The lily is easily one of the most beautiful flowers you can have growing in your garden and knowing advanced lily care can help your lilies reach their full potential. When in bloom, lilies can boast flowers in any number of hues, including orange, pink and white, among other varieties. If you are planning on planting lilies in your garden or already have some growing, you will want to know all there is to know about the proper way to care for these beautiful flowers.
Lilies grow best in full sunlight with slight shade. Something that makes them one of the most friendly and easiest plants to care for is that they do not require any special type of soil. They can be grown healthily and beautifully with any pH level in the soil as well, which is a big plus when you decide to plant them in your garden. The only thing to take into consideration when planting in soil is the amount of moisture the flower bed receives. You should avoid planting lilies in spots where a lot of water collects during rainfall. Overwatering will lead to your bulbs rotting, so be sure to plant in soil where there is adequate drainage.

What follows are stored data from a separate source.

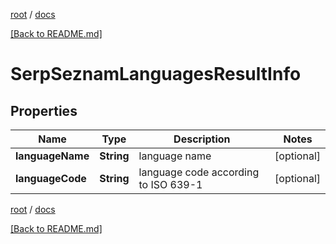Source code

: [root](./../ "root") / [docs](./ "docs")

[[Back to README.md]](./../README.md "[Back to README.md]")

# SerpSeznamLanguagesResultInfo

## Properties

| Name | Type | Description | Notes |
|------------ | ------------- | ------------- | -------------|
|**languageName** | **String** | language name |  [optional] |
|**languageCode** | **String** | language code according to ISO 639-1 |  [optional] |

[root](./../ "root") / [docs](./ "docs")

[[Back to README.md]](./../README.md "[Back to README.md]")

If you have no choice but to plant your lilies in an area that receives a lot of water, put them in raised flowerbeds. This will protect them from the buildup of water after a storm. Loose, well-drained sandy loam is the ideal housing in which to plant them. Spring and fall are the best times to plant your lilies, provided you are having good weather. Lily bulbs have to be planted as soon as possible due to the ability they have to quickly dry out when stored. If you cannot immediately plant them upon purchasing the bulbs, keep them in a cool place, such as your refrigerator's crisper or a cold room in your basement.

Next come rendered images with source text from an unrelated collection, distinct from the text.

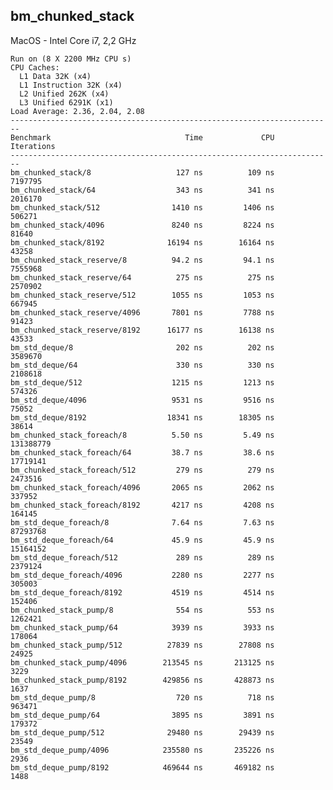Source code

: ## bm_chunked_stack

MacOS - Intel Core i7, 2,2 GHz

    Run on (8 X 2200 MHz CPU s)
    CPU Caches:
      L1 Data 32K (x4)
      L1 Instruction 32K (x4)
      L2 Unified 262K (x4)
      L3 Unified 6291K (x1)
    Load Average: 2.36, 2.04, 2.08
    ------------------------------------------------------------------------
    Benchmark                              Time             CPU   Iterations
    ------------------------------------------------------------------------
    bm_chunked_stack/8                   127 ns          109 ns      7197795
    bm_chunked_stack/64                  343 ns          341 ns      2016170
    bm_chunked_stack/512                1410 ns         1406 ns       506271
    bm_chunked_stack/4096               8240 ns         8224 ns        81640
    bm_chunked_stack/8192              16194 ns        16164 ns        43258
    bm_chunked_stack_reserve/8          94.2 ns         94.1 ns      7555968
    bm_chunked_stack_reserve/64          275 ns          275 ns      2570902
    bm_chunked_stack_reserve/512        1055 ns         1053 ns       667945
    bm_chunked_stack_reserve/4096       7801 ns         7788 ns        91423
    bm_chunked_stack_reserve/8192      16177 ns        16138 ns        43533
    bm_std_deque/8                       202 ns          202 ns      3589670
    bm_std_deque/64                      330 ns          330 ns      2108618
    bm_std_deque/512                    1215 ns         1213 ns       574326
    bm_std_deque/4096                   9531 ns         9516 ns        75052
    bm_std_deque/8192                  18341 ns        18305 ns        38614
    bm_chunked_stack_foreach/8          5.50 ns         5.49 ns    131388779
    bm_chunked_stack_foreach/64         38.7 ns         38.6 ns     17719141
    bm_chunked_stack_foreach/512         279 ns          279 ns      2473516
    bm_chunked_stack_foreach/4096       2065 ns         2062 ns       337952
    bm_chunked_stack_foreach/8192       4217 ns         4208 ns       164145
    bm_std_deque_foreach/8              7.64 ns         7.63 ns     87293768
    bm_std_deque_foreach/64             45.9 ns         45.9 ns     15164152
    bm_std_deque_foreach/512             289 ns          289 ns      2379124
    bm_std_deque_foreach/4096           2280 ns         2277 ns       305003
    bm_std_deque_foreach/8192           4519 ns         4514 ns       152406
    bm_chunked_stack_pump/8              554 ns          553 ns      1262421
    bm_chunked_stack_pump/64            3939 ns         3933 ns       178064
    bm_chunked_stack_pump/512          27839 ns        27808 ns        24925
    bm_chunked_stack_pump/4096        213545 ns       213125 ns         3229
    bm_chunked_stack_pump/8192        429856 ns       428873 ns         1637
    bm_std_deque_pump/8                  720 ns          718 ns       963471
    bm_std_deque_pump/64                3895 ns         3891 ns       179372
    bm_std_deque_pump/512              29480 ns        29439 ns        23549
    bm_std_deque_pump/4096            235580 ns       235226 ns         2936
    bm_std_deque_pump/8192            469644 ns       469182 ns         1488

When planting a lily, dig a hole at least one foot deep and remove any rocks that might hinder the plant's growth. Leaf mold or peat moss can serve well in aiding the drainage in the soil, which is important for the overall good health of the lily. You won't need to spread any special fertilizer down during this time. It's best to wait until the plant starts showing shoots with their leaves. Be sure to then add an organic fertilizer and sprinkle water on top of it.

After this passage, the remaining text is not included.